• _TASK BRIEF_:
If a line below contains the word "rank", count it; give only the total.

--*--

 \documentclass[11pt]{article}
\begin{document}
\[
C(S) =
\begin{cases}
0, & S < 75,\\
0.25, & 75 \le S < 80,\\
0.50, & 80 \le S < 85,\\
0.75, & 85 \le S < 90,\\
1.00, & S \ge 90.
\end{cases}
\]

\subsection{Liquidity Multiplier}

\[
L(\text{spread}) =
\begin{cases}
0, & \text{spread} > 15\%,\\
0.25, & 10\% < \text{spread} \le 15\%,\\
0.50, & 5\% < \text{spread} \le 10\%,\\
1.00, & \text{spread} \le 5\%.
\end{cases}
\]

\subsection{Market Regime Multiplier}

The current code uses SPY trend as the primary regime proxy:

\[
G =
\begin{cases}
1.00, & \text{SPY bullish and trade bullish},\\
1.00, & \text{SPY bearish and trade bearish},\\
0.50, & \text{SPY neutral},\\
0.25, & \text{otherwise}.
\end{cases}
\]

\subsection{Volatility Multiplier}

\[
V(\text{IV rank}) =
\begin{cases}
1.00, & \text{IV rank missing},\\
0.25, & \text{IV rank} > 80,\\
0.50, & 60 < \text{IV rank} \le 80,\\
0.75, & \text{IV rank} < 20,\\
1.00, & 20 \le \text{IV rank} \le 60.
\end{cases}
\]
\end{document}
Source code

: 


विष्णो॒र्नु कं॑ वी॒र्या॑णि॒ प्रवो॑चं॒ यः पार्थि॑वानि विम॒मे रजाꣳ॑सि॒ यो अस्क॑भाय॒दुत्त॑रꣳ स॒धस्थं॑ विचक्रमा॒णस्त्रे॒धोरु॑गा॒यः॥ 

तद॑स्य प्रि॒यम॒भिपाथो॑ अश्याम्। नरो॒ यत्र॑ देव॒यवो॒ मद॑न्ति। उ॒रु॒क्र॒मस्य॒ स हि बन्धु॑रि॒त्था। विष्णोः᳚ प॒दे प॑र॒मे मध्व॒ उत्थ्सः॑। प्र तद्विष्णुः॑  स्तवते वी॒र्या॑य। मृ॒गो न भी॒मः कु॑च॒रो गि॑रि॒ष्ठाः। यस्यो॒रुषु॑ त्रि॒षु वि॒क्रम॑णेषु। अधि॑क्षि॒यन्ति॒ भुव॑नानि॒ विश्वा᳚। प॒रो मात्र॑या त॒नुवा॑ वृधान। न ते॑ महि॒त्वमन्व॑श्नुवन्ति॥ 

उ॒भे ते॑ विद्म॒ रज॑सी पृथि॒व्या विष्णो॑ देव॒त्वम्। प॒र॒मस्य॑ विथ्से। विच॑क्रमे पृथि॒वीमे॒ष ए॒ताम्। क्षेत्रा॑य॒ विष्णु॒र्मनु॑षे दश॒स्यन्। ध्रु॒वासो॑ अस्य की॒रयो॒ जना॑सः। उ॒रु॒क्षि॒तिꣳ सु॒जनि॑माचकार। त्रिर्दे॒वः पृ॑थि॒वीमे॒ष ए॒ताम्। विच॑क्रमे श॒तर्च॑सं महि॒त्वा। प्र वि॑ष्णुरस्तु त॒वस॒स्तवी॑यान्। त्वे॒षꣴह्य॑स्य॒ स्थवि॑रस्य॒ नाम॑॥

--*--

• _RESPONSE_:
6